- _REQUIRED WORK_: Print every record below exactly as it stands.

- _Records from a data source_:

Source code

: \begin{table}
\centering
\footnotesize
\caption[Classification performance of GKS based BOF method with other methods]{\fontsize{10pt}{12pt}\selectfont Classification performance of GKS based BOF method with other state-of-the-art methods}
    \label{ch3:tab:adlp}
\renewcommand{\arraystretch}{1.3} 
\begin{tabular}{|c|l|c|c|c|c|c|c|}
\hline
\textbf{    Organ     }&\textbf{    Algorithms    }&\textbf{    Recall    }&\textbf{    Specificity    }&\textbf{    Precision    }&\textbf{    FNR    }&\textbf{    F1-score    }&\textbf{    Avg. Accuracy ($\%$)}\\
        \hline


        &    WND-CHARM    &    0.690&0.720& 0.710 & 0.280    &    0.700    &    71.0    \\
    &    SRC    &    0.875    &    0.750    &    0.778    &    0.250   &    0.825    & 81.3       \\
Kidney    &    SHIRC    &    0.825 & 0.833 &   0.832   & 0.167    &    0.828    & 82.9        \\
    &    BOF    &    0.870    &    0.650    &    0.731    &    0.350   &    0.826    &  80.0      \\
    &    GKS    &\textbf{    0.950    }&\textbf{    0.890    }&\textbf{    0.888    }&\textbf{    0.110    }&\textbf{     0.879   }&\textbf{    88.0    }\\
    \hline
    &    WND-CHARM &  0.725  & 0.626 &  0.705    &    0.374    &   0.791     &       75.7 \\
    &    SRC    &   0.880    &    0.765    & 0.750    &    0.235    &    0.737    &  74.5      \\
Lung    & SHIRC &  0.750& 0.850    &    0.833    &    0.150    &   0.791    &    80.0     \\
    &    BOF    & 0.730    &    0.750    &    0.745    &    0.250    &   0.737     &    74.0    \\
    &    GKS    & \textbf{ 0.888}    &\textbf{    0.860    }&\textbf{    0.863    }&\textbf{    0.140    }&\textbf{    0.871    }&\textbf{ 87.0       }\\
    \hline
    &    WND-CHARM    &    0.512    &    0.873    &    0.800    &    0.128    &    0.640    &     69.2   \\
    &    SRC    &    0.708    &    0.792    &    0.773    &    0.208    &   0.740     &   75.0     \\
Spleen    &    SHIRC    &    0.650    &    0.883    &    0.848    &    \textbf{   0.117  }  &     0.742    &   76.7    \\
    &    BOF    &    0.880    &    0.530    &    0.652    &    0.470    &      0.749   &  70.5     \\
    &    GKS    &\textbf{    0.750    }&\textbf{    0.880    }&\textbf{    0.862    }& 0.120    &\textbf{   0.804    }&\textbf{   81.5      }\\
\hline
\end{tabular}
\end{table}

- _SOLUTION TO THIS EXERCISE_:
Source code

: \begin{table}
\centering
\footnotesize
\caption[Classification performance of GKS based BOF method with other methods]{\fontsize{10pt}{12pt}\selectfont Classification performance of GKS based BOF method with other state-of-the-art methods}
    \label{ch3:tab:adlp}
\renewcommand{\arraystretch}{1.3} 
\begin{tabular}{|c|l|c|c|c|c|c|c|}
\hline
\textbf{    Organ     }&\textbf{    Algorithms    }&\textbf{    Recall    }&\textbf{    Specificity    }&\textbf{    Precision    }&\textbf{    FNR    }&\textbf{    F1-score    }&\textbf{    Avg. Accuracy ($\%$)}\\
        \hline


        &    WND-CHARM    &    0.690&0.720& 0.710 & 0.280    &    0.700    &    71.0    \\
    &    SRC    &    0.875    &    0.750    &    0.778    &    0.250   &    0.825    & 81.3       \\
Kidney    &    SHIRC    &    0.825 & 0.833 &   0.832   & 0.167    &    0.828    & 82.9        \\
    &    BOF    &    0.870    &    0.650    &    0.731    &    0.350   &    0.826    &  80.0      \\
    &    GKS    &\textbf{    0.950    }&\textbf{    0.890    }&\textbf{    0.888    }&\textbf{    0.110    }&\textbf{     0.879   }&\textbf{    88.0    }\\
    \hline
    &    WND-CHARM &  0.725  & 0.626 &  0.705    &    0.374    &   0.791     &       75.7 \\
    &    SRC    &   0.880    &    0.765    & 0.750    &    0.235    &    0.737    &  74.5      \\
Lung    & SHIRC &  0.750& 0.850    &    0.833    &    0.150    &   0.791    &    80.0     \\
    &    BOF    & 0.730    &    0.750    &    0.745    &    0.250    &   0.737     &    74.0    \\
    &    GKS    & \textbf{ 0.888}    &\textbf{    0.860    }&\textbf{    0.863    }&\textbf{    0.140    }&\textbf{    0.871    }&\textbf{ 87.0       }\\
    \hline
    &    WND-CHARM    &    0.512    &    0.873    &    0.800    &    0.128    &    0.640    &     69.2   \\
    &    SRC    &    0.708    &    0.792    &    0.773    &    0.208    &   0.740     &   75.0     \\
Spleen    &    SHIRC    &    0.650    &    0.883    &    0.848    &    \textbf{   0.117  }  &     0.742    &   76.7    \\
    &    BOF    &    0.880    &    0.530    &    0.652    &    0.470    &      0.749   &  70.5     \\
    &    GKS    &\textbf{    0.750    }&\textbf{    0.880    }&\textbf{    0.862    }& 0.120    &\textbf{   0.804    }&\textbf{   81.5      }\\
\hline
\end{tabular}
\end{table}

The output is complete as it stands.